2.2. Data Collection

2.2.1. Species Presence Data

The species presence data were obtained from the monitoring records of 493 camera-trap sites in the reserve from 2012 to 2021, and the layout altitude range was 1930–4752 m. The infrared cameras were placed across the reserve at sites with higher presence probability of wild animals, such as trails used by wild animals, areas near water sources, and sites with animal feces or traces [27]. The camera was tied at a height of about 0.5 m from the ground with the lens parallel to the ground, and the obstacles before the camera were removed.

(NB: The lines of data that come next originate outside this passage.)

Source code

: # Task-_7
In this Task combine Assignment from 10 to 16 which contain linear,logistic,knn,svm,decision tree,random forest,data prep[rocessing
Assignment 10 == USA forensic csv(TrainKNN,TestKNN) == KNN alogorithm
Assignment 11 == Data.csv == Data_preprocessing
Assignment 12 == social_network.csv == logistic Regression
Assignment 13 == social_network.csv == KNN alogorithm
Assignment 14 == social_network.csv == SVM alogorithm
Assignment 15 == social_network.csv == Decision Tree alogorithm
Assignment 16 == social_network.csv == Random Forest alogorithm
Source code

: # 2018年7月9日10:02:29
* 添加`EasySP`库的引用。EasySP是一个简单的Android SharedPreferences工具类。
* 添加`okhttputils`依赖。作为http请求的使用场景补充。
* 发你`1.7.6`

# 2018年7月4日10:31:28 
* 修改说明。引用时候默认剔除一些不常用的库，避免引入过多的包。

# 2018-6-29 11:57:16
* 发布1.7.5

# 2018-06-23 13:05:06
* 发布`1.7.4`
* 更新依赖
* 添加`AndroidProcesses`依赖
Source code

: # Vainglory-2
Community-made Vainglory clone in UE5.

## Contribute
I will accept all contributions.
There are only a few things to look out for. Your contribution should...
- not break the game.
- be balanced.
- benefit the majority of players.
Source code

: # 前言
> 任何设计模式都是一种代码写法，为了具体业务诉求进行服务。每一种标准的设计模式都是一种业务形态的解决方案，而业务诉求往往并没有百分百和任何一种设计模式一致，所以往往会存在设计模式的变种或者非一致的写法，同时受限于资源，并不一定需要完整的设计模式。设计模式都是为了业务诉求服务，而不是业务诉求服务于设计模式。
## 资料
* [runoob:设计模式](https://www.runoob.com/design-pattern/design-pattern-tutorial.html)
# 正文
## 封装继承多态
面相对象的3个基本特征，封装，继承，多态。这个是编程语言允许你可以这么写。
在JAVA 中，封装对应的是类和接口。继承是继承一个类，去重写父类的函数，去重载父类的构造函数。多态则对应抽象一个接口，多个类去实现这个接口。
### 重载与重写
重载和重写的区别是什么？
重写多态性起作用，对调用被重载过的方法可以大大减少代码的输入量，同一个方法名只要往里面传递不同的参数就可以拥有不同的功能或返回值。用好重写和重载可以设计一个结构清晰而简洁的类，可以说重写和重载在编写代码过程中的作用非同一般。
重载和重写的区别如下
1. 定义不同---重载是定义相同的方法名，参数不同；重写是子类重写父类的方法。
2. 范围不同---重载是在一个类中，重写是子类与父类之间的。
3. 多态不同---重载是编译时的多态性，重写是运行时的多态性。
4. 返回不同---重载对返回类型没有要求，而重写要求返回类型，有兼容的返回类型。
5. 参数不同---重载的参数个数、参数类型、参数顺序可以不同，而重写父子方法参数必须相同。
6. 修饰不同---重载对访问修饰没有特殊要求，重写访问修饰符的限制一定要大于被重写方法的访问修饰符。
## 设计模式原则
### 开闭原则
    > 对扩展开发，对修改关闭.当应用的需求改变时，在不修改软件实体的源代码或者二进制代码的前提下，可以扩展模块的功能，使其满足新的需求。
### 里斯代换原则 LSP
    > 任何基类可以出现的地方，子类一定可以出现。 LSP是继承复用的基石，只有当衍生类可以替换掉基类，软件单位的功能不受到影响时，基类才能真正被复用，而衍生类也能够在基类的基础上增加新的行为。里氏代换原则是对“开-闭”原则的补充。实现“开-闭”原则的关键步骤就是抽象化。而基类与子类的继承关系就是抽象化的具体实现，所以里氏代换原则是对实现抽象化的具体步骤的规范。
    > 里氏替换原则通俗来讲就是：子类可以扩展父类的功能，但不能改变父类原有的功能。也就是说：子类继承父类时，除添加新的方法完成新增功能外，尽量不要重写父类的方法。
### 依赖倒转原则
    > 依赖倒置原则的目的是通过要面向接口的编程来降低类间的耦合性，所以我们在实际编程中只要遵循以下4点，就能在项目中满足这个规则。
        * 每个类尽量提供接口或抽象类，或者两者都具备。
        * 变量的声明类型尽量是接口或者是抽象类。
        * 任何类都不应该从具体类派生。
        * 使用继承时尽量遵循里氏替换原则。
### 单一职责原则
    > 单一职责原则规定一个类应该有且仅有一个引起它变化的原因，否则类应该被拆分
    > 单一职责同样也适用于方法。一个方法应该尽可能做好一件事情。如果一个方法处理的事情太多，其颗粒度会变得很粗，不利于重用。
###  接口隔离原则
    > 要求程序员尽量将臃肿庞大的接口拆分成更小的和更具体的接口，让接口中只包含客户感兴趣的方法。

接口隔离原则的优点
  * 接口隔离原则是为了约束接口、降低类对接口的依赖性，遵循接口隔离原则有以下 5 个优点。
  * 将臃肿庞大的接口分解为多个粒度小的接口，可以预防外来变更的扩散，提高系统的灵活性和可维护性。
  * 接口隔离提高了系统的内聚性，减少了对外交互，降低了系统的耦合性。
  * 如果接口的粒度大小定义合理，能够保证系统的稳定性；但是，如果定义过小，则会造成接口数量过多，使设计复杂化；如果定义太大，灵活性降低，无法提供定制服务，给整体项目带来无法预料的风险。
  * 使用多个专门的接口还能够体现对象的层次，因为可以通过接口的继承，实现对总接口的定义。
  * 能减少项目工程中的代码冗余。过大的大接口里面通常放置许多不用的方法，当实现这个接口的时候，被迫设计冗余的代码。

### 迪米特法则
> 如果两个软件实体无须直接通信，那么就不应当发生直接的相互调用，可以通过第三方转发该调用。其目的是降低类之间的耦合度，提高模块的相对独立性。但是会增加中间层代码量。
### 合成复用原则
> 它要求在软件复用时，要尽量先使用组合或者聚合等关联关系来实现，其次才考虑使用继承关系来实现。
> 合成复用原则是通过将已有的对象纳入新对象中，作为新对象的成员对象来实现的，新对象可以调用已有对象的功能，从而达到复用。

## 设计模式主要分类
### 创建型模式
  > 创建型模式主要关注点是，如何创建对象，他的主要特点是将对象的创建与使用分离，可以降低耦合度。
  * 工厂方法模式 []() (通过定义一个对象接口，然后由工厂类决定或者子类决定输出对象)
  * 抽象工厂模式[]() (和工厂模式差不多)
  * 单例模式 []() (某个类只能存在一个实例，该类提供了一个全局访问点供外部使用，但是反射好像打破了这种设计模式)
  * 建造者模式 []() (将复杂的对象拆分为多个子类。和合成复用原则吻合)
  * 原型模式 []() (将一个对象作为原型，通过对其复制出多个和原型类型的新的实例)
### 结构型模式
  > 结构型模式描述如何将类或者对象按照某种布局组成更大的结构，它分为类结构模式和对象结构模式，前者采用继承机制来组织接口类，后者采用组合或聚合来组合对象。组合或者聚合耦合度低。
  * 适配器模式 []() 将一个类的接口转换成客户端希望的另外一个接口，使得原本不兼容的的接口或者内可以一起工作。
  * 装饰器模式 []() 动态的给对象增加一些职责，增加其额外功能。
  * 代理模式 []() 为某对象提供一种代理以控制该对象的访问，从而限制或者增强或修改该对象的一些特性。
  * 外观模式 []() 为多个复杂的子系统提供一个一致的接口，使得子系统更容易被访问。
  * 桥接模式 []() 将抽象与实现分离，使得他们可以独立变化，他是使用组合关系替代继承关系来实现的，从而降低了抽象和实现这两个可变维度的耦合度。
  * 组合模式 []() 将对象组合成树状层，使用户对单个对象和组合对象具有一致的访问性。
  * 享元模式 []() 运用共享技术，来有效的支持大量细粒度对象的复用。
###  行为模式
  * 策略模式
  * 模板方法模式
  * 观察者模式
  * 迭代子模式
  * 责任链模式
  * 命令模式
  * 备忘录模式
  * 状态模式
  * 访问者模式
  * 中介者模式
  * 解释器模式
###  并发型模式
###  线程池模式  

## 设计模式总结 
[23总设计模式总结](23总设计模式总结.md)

The three infrared camera models used in the 9-year infrared camera monitoring project in the reserve were Yianws (L710-940) and Ltl Acorn (Ltl 6210, Ltl 6310). The total effective camera workday was 102879. All cameras were set to work the whole day with a mixed shooting mode (once triggered, taking 3 photos and then a 20 s video) and a medium or high sensitivity with no baits.
To reduce the phenomenon of overfitting, the trim duplicate occurrences function of ENMTools 1.4 software was used to remove the duplicate presence points of the same species located in the same raster (30 m × 30 m) [28]. It resulted in only one randomly selected presence point for each species in each raster cell where the species occurred.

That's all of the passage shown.